Fri Aug 06, 2004 9:10 pm

Uh oh...

Well I found two cracks, and they look like doozies... But I don't think they are in the "normal" place, having gone back through all the threads about cracks in the tractor body?

Both of the cracks are between 3 and 4 inches long, and they run horizontally along the very front of the tractor, just above the starter crank hole. When I tap on the top of the casting, just in front of the radiator gasket, fluid comes out of the cracks... Is this coolant or just trapped water? Was that a hollow chamber for coolant storage inside that casting?

Crap crap crap...

Fri Aug 06, 2004 9:16 pm

Yes, that is your water, anti freeze resovore. you will need to have it welded, or replace it. Evadently your cub Froze, at one time. No Antifreeze. "Jack" :cry:

Fri Aug 06, 2004 9:18 pm

That is the radiator tank, and yes there is coolant in there. Cracks there are probably freeze cracks.

Fri Aug 06, 2004 9:24 pm


That is very common on these Cubs. What you have is a cracked bolster. This is caused by freezing. The best soultion is to replace it with a known good part. It can be welded as Mr GW will most likley show but it takes some one who knows what they're doing with a casting. I made a temp fix with JB weld, (not the way to go).
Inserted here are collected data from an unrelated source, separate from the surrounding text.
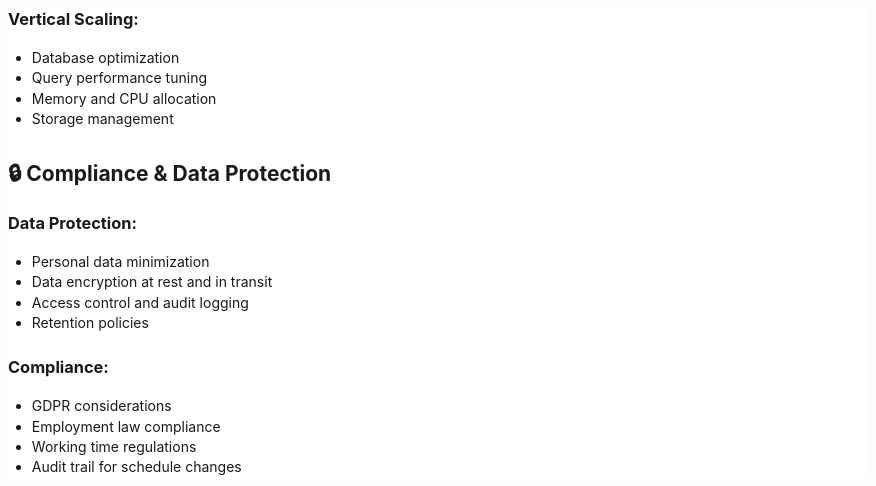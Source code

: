 ### **Vertical Scaling:**
- Database optimization
- Query performance tuning
- Memory and CPU allocation
- Storage management

## 🔒 **Compliance & Data Protection**

### **Data Protection:**
- Personal data minimization
- Data encryption at rest and in transit
- Access control and audit logging
- Retention policies

### **Compliance:**
- GDPR considerations
- Employment law compliance
- Working time regulations
- Audit trail for schedule changes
When the bolster is cracked it also heaves the top of the bolster (where the radiaror sits). The radiator will not seal unless it sits on a flat surface.

Cracked bolster...

Fri Aug 06, 2004 10:04 pm

Thank you all.

While I cost out a used and a new-if-available replacement, what is the easiest method of getting it repaired, should I remove the front end and take just the bolster in to be welded, ground, and then have the top re-machined to flatten/true it up?

Seems easier than rolling a dead tractor somewhere.

It seems that at the very front of the tractor, this isn't really a structural component at all - it just has a little pressure on it from the coolant, but very little pressure as far as I can tell considering the strength of a weld. I had the 454 in my boat sleeved and welded last year, and if that's held up, then there must be a simple way to fix this thing!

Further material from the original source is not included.